Not all trees are protected, and, despite ‘urban myths’ to the contrary no particular species or size of tree are protected. Any tree is eligible for protection, regardless of age, species or size. But no trees are automatically protected. There are three normal ways in which a tree or woodland might have some been given some sort of legal protection:
- A Tree Preservation Order (TPO) has been made at some time to cover that tree;
- A planning condition has been made at some time to cover that tree;
- The tree is within a conservation area (in fact, this one is not strictly protection but merely requires that the owner gives notice to the council of their intention to do works).
Always check to see if your land or property has a TPO on it or on a neighbouring site before starting any works.
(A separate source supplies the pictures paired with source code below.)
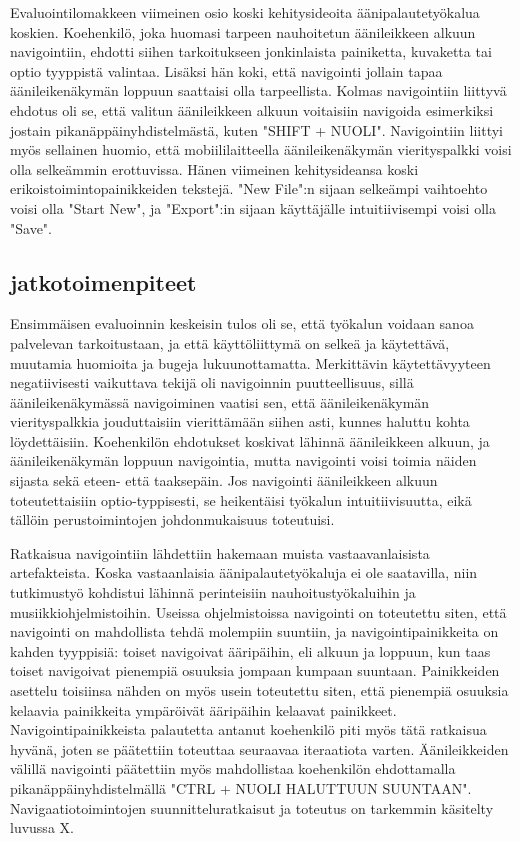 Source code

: \documentclass[utf8]{gradu3}
\begin{document}
Evaluointilomakkeen viimeinen osio koski kehitysideoita äänipalautetyökalua koskien. Koehenkilö, joka huomasi tarpeen nauhoitetun äänileikkeen alkuun navigointiin, ehdotti siihen tarkoitukseen jonkinlaista painiketta, kuvaketta tai optio tyyppistä valintaa. Lisäksi hän koki, että navigointi jollain tapaa äänileikenäkymän loppuun saattaisi olla tarpeellista. Kolmas navigointiin liittyvä ehdotus oli se, että valitun äänileikkeen alkuun voitaisiin navigoida esimerkiksi jostain pikanäppäinyhdistelmästä, kuten "SHIFT + NUOLI". Navigointiin liittyi myös sellainen huomio, että mobiililaitteella äänileikenäkymän vierityspalkki voisi olla selkeämmin erottuvissa. Hänen viimeinen kehitysideansa koski erikoistoimintopainikkeiden tekstejä. "New File":n sijaan selkeämpi vaihtoehto voisi olla "Start New", ja "Export":in sijaan käyttäjälle intuitiivisempi voisi olla "Save".

\subsection{jatkotoimenpiteet}

Ensimmäisen evaluoinnin keskeisin tulos oli se, että työkalun voidaan sanoa palvelevan tarkoitustaan, ja että käyttöliittymä on selkeä ja käytettävä, muutamia huomioita ja bugeja lukuunottamatta. Merkittävin käytettävyyteen negatiivisesti vaikuttava tekijä oli navigoinnin puutteellisuus, sillä äänileikenäkymässä navigoiminen vaatisi sen, että äänileikenäkymän vierityspalkkia jouduttaisiin vierittämään siihen asti, kunnes haluttu kohta löydettäisiin. Koehenkilön ehdotukset koskivat lähinnä äänileikkeen alkuun, ja äänileikenäkymän loppuun navigointia, mutta navigointi voisi toimia näiden sijasta sekä eteen- että taaksepäin. Jos navigointi äänileikkeen alkuun toteutettaisiin optio-typpisesti, se heikentäisi työkalun intuitiivisuutta, eikä tällöin perustoimintojen johdonmukaisuus toteutuisi.

Ratkaisua navigointiin lähdettiin hakemaan muista vastaavanlaisista artefakteista. Koska vastaanlaisia äänipalautetyökaluja ei ole saatavilla, niin tutkimustyö kohdistui lähinnä perinteisiin nauhoitustyökaluihin ja musiikkiohjelmistoihin. Useissa ohjelmistoissa navigointi  on toteutettu siten, että navigointi on mahdollista tehdä molempiin suuntiin, ja navigointipainikkeita on kahden tyyppisiä: toiset navigoivat ääripäihin, eli alkuun ja loppuun, kun taas toiset navigoivat pienempiä osuuksia jompaan kumpaan suuntaan. Painikkeiden asettelu toisiinsa nähden on myös usein toteutettu siten, että pienempiä osuuksia kelaavia painikkeita ympäröivät ääripäihin kelaavat painikkeet. Navigointipainikkeista palautetta antanut koehenkilö piti myös tätä ratkaisua hyvänä, joten se päätettiin toteuttaa seuraavaa iteraatiota varten. Äänileikkeiden välillä navigointi päätettiin myös mahdollistaa koehenkilön ehdottamalla pikanäppäinyhdistelmällä "CTRL + NUOLI HALUTTUUN SUUNTAAN". Navigaatiotoimintojen suunnitteluratkaisut ja toteutus on tarkemmin käsitelty luvussa X.
\end{document}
Contact your local authority who can assist. Many have registers available online.
There are four types of TPO, although any one Order can contain any number of items which can be of one or more types. The types are as follows:
- Individual: can be applied to an individual tree.
- Group: can be applied to a group of individual trees which, together, make up a feature of amenity value but which separately might not.
- Area: a type of TPO not normally made now but still common. It covers all trees in a defined area at the time the order was made.
- Woodland: covers all trees within a woodland area regardless of how old they are.
Applying to work on a TPO-protected tree
Where work needs to be carried out on a tree with a TPO, you need to consider the following:
- Permission to carry out work on a TPO tree needs to be applied for around eight weeks in advance to the Local Planning Authority
- This includes all work, even routine pruning of a fruit tree
- Notice of works on a tree in a Conservation Area must be given six weeks in advance.This legal requirement applies to all trees with a stem diameter of at least 75mm, measured at 1.5m above the ground.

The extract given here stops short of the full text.